* [ACTIVITY] Draw out every line with the word "where" from the listing below.

-- Opening Marker --

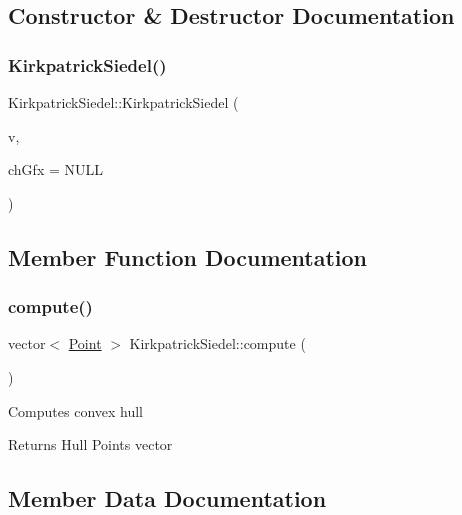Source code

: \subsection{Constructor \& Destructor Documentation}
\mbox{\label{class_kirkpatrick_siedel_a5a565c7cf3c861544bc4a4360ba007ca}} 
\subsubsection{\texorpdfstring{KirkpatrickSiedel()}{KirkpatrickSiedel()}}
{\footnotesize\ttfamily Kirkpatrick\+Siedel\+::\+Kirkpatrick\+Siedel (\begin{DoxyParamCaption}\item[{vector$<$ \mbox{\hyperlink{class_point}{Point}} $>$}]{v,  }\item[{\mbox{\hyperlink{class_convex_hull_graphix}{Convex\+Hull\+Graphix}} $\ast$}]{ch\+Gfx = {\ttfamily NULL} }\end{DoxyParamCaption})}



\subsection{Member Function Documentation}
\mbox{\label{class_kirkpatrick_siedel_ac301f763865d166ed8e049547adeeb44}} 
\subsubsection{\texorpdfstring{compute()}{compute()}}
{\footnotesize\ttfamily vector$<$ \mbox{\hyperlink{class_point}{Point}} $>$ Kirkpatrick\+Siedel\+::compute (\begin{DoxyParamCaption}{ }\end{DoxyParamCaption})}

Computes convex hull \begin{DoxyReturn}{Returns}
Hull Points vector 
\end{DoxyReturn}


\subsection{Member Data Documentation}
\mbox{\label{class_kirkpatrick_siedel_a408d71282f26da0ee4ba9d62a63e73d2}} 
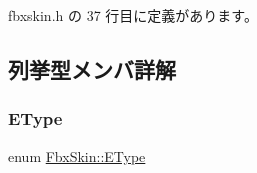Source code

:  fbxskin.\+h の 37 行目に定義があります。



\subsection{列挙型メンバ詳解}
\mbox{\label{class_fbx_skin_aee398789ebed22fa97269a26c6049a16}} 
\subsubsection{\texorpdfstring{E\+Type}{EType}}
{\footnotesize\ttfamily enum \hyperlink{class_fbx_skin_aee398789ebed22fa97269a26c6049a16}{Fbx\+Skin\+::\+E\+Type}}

-- Closing Marker --
-- Opening Marker --

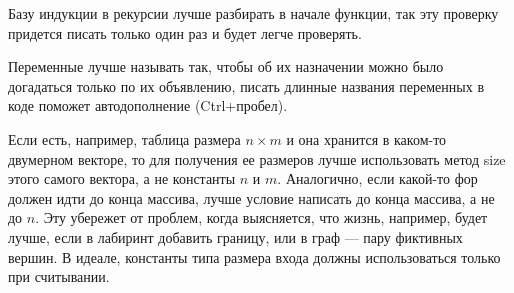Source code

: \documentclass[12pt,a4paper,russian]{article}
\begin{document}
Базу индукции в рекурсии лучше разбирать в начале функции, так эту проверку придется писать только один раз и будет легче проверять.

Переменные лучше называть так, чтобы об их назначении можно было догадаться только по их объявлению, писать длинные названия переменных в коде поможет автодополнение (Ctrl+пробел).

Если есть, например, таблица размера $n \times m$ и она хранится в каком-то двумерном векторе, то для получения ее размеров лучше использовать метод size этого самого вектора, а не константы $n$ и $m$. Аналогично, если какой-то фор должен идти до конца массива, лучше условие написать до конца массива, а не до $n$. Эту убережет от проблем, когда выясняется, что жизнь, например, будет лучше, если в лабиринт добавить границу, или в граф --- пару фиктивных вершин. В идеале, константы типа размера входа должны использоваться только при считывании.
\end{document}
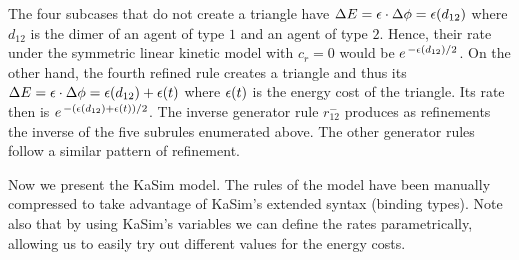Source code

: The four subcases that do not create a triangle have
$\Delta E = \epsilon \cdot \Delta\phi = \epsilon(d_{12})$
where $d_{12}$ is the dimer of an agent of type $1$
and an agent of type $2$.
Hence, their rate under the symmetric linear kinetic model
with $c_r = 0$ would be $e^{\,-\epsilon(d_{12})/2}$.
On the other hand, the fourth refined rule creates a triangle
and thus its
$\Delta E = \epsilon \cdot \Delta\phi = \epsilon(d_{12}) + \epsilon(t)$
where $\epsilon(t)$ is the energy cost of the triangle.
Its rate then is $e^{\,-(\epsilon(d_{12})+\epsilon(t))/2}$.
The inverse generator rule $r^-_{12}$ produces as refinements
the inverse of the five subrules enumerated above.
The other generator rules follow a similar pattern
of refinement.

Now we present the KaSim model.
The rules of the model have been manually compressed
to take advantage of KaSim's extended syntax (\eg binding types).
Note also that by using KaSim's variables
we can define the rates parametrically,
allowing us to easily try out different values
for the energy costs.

-- Closing Marker --

* [RESPONSE FOR THIS EXERCISE]
where $d_{12}$ is the dimer of an agent of type $1$
where $\epsilon(t)$ is the energy cost of the triangle.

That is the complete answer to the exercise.